◆ Working data
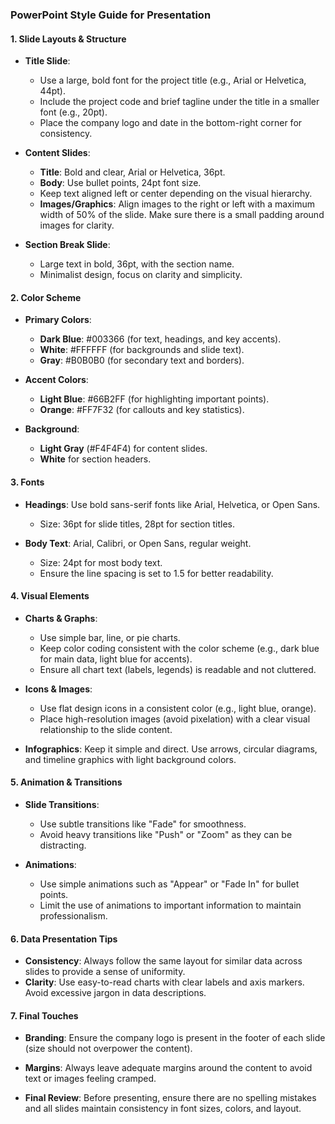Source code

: ### **PowerPoint Style Guide for Presentation**

#### **1. Slide Layouts & Structure**
- **Title Slide**:  
   - Use a large, bold font for the project title (e.g., Arial or Helvetica, 44pt).
   - Include the project code and brief tagline under the title in a smaller font (e.g., 20pt).
   - Place the company logo and date in the bottom-right corner for consistency.

- **Content Slides**:
   - **Title**: Bold and clear, Arial or Helvetica, 36pt.
   - **Body**: Use bullet points, 24pt font size.
   - Keep text aligned left or center depending on the visual hierarchy.
   - **Images/Graphics**: Align images to the right or left with a maximum width of 50% of the slide. Make sure there is a small padding around images for clarity.

- **Section Break Slide**:
   - Large text in bold, 36pt, with the section name.
   - Minimalist design, focus on clarity and simplicity.

#### **2. Color Scheme**
- **Primary Colors**:
   - **Dark Blue**: #003366 (for text, headings, and key accents).
   - **White**: #FFFFFF (for backgrounds and slide text).
   - **Gray**: #B0B0B0 (for secondary text and borders).
   
- **Accent Colors**:
   - **Light Blue**: #66B2FF (for highlighting important points).
   - **Orange**: #FF7F32 (for callouts and key statistics).
   
- **Background**:
   - **Light Gray** (#F4F4F4) for content slides.
   - **White** for section headers.

#### **3. Fonts**
- **Headings**: Use bold sans-serif fonts like Arial, Helvetica, or Open Sans.
  - Size: 36pt for slide titles, 28pt for section titles.
  
- **Body Text**: Arial, Calibri, or Open Sans, regular weight.
  - Size: 24pt for most body text.
  - Ensure the line spacing is set to 1.5 for better readability.

#### **4. Visual Elements**
- **Charts & Graphs**:
  - Use simple bar, line, or pie charts.
  - Keep color coding consistent with the color scheme (e.g., dark blue for main data, light blue for accents).
  - Ensure all chart text (labels, legends) is readable and not cluttered.

- **Icons & Images**:
  - Use flat design icons in a consistent color (e.g., light blue, orange).
  - Place high-resolution images (avoid pixelation) with a clear visual relationship to the slide content.
  
- **Infographics**: Keep it simple and direct. Use arrows, circular diagrams, and timeline graphics with light background colors.

#### **5. Animation & Transitions**
- **Slide Transitions**:
   - Use subtle transitions like "Fade" for smoothness.
   - Avoid heavy transitions like "Push" or "Zoom" as they can be distracting.

- **Animations**:
   - Use simple animations such as "Appear" or "Fade In" for bullet points.
   - Limit the use of animations to important information to maintain professionalism.

#### **6. Data Presentation Tips**
- **Consistency**: Always follow the same layout for similar data across slides to provide a sense of uniformity.
- **Clarity**: Use easy-to-read charts with clear labels and axis markers. Avoid excessive jargon in data descriptions.

#### **7. Final Touches**
- **Branding**: Ensure the company logo is present in the footer of each slide (size should not overpower the content).
- **Margins**: Always leave adequate margins around the content to avoid text or images feeling cramped.

- **Final Review**: Before presenting, ensure there are no spelling mistakes and all slides maintain consistency in font sizes, colors, and layout.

◆ Work to be completed
Set down, exactly as they stand above, the lines starting with the line with "#### **6. Data Presentation Tips**" and going on through the line with "#### **7. Final Touches**", and no others.

◆ Output
#### **6. Data Presentation Tips**
- **Consistency**: Always follow the same layout for similar data across slides to provide a sense of uniformity.
- **Clarity**: Use easy-to-read charts with clear labels and axis markers. Avoid excessive jargon in data descriptions.

#### **7. Final Touches**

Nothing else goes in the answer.